RECORDS section start

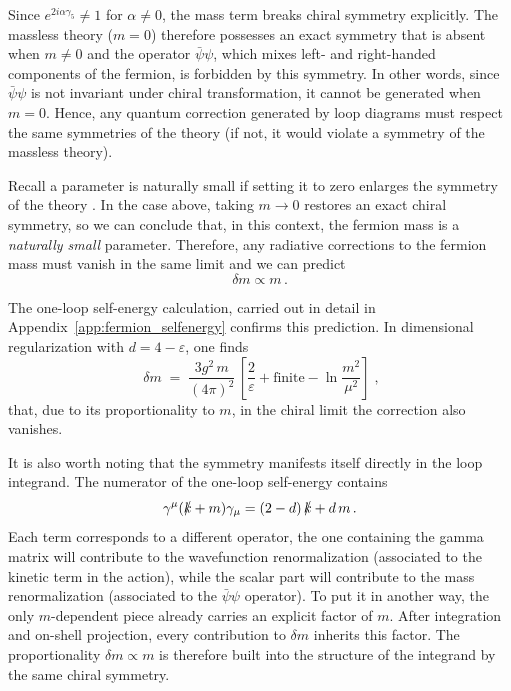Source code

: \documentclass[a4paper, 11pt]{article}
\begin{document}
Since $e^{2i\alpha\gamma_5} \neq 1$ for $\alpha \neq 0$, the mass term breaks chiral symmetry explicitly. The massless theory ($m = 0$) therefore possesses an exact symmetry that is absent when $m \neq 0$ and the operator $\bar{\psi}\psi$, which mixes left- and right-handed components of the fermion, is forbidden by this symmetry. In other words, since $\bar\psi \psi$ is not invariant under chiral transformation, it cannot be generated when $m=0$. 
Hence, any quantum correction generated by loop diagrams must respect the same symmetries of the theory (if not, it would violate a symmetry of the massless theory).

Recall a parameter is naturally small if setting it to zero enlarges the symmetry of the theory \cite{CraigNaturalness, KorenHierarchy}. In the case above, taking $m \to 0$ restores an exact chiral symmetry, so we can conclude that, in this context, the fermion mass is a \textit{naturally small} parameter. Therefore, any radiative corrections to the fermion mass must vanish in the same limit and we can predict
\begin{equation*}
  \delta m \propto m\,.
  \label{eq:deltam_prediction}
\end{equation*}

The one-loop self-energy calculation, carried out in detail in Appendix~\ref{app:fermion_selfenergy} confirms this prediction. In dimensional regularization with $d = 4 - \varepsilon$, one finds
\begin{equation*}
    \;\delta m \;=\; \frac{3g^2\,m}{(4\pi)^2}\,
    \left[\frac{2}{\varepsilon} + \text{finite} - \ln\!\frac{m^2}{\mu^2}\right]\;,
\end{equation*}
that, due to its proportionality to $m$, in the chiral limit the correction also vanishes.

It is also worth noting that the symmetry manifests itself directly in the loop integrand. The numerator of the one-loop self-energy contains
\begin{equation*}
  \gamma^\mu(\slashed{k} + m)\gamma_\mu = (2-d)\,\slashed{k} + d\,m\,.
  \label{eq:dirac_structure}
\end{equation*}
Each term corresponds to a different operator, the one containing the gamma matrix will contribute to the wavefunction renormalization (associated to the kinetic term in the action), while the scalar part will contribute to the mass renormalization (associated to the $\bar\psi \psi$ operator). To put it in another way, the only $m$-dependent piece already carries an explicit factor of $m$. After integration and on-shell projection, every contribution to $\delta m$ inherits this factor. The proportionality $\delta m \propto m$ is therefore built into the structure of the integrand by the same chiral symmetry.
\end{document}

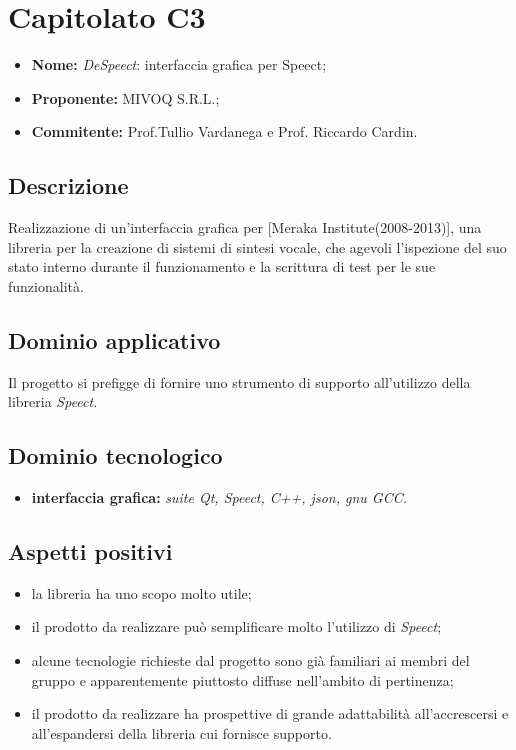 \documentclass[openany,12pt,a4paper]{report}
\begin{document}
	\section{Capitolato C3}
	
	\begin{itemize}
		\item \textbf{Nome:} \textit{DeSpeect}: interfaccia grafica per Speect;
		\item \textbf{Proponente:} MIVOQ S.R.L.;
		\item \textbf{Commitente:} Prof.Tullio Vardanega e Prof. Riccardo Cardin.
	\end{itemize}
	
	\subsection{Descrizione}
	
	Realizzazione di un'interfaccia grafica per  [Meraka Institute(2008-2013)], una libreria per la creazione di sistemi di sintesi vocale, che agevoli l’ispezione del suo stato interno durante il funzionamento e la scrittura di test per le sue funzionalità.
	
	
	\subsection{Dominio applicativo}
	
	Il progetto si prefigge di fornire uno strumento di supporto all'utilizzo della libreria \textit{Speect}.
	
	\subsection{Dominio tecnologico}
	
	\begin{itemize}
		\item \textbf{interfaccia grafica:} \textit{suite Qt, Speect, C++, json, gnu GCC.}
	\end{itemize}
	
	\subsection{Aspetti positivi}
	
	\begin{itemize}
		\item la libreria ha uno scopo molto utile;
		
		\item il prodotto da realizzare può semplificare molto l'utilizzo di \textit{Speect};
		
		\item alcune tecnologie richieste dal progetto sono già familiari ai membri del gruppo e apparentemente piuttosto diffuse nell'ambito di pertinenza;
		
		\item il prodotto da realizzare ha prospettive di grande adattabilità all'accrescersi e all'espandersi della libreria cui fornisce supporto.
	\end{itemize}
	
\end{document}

RECORDS section end
RECORDS section start

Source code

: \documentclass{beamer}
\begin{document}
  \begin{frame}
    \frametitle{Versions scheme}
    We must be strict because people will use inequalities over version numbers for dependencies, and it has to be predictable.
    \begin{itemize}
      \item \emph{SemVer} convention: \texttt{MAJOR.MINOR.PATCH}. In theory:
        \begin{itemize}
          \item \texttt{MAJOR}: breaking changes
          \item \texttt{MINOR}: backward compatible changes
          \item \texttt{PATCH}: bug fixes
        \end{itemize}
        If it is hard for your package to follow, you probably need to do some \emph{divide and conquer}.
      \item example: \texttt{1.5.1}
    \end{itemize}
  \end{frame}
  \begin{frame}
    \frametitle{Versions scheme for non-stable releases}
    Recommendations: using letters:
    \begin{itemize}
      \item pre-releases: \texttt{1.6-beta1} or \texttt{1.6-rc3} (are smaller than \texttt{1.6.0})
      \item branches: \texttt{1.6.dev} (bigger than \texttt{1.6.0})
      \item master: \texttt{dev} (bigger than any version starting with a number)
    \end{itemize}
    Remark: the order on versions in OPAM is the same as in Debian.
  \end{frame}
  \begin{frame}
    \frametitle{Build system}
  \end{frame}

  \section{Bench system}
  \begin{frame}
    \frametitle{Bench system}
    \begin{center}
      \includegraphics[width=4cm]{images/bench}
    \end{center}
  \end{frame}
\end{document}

RECORDS section end
RECORDS section start

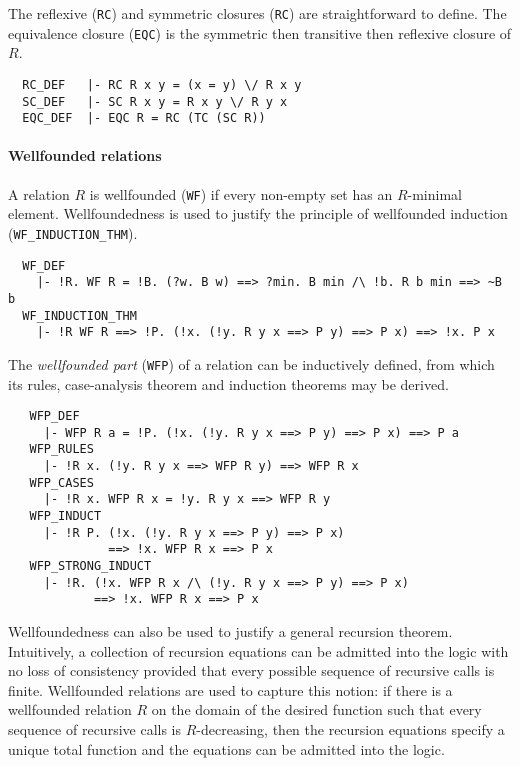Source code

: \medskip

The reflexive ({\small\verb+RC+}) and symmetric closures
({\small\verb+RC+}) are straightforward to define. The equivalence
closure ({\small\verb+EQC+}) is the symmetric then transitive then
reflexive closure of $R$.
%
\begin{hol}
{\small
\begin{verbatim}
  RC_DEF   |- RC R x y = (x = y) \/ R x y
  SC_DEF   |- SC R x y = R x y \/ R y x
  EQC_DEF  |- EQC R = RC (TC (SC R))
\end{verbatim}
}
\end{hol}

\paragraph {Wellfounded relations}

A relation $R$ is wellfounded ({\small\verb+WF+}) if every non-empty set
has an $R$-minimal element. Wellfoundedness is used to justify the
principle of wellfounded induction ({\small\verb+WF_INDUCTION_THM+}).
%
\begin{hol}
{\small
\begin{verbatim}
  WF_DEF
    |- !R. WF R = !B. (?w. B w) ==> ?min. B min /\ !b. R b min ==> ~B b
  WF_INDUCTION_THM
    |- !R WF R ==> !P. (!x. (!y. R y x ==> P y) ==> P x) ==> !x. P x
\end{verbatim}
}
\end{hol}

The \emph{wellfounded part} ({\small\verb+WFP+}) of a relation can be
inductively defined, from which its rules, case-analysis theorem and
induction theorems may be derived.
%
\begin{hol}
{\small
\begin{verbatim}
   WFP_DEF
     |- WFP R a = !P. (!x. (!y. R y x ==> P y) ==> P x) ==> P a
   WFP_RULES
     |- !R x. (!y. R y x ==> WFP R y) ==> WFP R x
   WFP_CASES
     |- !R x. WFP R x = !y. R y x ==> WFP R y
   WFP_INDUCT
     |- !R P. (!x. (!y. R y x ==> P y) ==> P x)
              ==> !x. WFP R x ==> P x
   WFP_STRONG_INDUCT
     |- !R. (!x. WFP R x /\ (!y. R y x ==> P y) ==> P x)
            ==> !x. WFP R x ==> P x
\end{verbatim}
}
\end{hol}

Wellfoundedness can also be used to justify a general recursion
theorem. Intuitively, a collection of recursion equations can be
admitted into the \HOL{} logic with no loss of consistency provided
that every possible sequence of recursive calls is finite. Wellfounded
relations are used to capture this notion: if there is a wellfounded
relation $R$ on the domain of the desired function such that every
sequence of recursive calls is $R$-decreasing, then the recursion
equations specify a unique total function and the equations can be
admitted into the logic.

RECORDS section end

*INSTRUCTIONS FOR THE TASK*.
Looking at the data above, show all lines where the word "reflexive" occurs.

*FINISHED EXERCISE*.
The reflexive ({\small\verb+RC+}) and symmetric closures
reflexive closure of $R$.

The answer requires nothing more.